##### Listed records #####
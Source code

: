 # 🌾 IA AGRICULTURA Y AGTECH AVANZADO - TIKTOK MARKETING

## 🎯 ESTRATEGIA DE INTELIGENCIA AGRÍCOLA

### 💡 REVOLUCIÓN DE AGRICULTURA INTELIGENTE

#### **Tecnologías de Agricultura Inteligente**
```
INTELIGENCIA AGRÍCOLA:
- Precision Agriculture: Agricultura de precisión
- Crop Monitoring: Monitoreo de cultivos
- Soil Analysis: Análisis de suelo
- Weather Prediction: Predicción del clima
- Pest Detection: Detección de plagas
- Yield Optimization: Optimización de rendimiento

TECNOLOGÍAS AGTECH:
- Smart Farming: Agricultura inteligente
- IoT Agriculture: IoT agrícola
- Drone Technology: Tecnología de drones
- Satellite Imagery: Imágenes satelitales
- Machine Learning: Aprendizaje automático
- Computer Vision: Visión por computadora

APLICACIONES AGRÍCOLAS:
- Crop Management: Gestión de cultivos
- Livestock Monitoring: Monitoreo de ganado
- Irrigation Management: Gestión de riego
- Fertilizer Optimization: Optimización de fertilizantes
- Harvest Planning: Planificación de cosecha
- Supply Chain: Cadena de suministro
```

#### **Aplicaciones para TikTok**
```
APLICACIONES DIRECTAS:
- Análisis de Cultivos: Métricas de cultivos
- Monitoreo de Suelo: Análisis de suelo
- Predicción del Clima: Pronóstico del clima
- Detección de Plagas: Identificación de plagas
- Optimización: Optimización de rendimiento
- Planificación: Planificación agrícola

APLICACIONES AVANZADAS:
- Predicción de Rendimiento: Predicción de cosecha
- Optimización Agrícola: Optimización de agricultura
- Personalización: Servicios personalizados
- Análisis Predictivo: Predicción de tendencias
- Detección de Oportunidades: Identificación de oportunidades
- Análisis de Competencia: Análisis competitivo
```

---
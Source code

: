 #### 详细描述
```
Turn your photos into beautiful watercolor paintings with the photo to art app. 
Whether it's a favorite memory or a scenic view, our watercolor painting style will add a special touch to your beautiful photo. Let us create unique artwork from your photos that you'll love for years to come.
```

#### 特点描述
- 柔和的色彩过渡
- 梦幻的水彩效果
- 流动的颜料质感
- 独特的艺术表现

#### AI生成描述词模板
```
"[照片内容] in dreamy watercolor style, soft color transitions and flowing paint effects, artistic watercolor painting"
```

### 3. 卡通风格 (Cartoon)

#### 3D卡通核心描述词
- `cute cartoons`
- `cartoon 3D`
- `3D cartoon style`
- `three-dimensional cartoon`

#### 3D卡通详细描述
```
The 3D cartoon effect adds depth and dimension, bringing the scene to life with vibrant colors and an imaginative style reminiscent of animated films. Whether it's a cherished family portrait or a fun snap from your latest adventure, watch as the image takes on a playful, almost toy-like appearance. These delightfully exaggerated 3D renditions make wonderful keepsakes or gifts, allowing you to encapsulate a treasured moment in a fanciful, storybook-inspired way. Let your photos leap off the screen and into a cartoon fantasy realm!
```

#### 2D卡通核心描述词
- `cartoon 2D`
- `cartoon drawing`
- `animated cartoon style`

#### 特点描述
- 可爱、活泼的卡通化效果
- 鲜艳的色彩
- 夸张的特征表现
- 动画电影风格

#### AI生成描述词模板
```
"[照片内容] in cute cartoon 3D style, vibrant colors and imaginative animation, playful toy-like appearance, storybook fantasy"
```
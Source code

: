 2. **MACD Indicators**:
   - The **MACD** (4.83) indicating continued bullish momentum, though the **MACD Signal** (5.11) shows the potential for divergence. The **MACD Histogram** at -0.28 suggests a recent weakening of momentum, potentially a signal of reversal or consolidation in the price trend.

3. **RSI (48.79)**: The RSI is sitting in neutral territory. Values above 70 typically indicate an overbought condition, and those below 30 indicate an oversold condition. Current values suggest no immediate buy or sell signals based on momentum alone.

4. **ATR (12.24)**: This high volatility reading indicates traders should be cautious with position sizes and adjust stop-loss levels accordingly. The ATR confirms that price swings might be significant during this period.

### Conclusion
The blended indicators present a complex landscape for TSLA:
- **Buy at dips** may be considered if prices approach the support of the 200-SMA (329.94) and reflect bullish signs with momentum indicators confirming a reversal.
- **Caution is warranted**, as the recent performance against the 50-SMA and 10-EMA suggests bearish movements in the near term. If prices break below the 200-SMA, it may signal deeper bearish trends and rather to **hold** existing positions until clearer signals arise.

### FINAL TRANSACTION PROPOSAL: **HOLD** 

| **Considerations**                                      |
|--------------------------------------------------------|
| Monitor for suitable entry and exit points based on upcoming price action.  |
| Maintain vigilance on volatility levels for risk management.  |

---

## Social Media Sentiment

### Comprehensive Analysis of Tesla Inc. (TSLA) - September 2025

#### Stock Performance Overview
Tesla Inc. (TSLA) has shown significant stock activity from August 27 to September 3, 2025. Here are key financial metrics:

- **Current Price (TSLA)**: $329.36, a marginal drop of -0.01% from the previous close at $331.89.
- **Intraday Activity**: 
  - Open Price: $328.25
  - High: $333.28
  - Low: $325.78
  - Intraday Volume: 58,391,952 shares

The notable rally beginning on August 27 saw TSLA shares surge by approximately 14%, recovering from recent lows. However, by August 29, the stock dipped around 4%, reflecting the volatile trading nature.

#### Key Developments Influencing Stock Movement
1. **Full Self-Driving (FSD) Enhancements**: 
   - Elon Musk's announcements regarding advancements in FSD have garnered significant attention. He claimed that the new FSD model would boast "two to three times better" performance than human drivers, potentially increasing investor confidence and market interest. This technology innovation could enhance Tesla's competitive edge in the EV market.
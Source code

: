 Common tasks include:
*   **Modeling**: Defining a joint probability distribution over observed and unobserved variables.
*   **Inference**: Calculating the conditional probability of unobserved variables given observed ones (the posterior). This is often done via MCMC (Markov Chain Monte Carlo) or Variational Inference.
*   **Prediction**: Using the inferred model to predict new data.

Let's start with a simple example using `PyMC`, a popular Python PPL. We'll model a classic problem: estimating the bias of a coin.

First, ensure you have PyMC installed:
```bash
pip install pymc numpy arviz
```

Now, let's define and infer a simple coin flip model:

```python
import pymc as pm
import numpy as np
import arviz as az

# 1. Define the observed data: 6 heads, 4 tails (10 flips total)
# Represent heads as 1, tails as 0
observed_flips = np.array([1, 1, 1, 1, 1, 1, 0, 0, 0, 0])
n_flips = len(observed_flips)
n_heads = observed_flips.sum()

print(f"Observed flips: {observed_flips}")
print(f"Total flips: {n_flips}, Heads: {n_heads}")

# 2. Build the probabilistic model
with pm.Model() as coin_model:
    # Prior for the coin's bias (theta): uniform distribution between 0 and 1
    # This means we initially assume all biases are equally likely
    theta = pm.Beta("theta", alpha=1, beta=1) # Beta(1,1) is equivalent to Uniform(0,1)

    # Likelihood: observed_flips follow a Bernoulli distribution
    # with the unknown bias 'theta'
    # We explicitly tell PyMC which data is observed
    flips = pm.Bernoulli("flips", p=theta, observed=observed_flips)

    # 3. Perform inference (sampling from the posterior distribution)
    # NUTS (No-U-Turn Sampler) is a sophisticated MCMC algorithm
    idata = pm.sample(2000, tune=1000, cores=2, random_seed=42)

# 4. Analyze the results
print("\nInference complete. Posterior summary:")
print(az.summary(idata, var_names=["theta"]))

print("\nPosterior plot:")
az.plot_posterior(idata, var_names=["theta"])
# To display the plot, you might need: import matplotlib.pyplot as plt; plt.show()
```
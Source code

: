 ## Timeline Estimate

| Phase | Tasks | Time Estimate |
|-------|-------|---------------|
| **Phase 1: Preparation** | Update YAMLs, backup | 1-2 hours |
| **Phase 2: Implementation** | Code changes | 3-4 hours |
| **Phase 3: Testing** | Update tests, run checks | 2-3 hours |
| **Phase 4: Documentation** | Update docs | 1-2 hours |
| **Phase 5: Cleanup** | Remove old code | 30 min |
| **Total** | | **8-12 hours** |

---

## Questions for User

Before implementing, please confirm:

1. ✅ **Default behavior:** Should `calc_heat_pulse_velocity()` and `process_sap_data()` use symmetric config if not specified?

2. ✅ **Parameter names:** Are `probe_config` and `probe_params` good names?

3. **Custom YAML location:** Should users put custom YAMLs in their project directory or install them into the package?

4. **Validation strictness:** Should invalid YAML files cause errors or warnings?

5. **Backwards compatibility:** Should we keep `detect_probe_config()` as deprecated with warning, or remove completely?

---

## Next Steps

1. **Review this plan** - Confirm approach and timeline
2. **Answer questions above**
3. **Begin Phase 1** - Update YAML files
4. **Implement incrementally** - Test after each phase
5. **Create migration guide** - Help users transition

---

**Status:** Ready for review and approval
#####
◆ **Task prompt**
Wherever a line in the data above contains the word "Predicción", copy that line.

◆ **Response area**
- Weather Prediction: Predicción del clima
- Predicción del Clima: Pronóstico del clima
- Predicción de Rendimiento: Predicción de cosecha
- Análisis Predictivo: Predicción de tendencias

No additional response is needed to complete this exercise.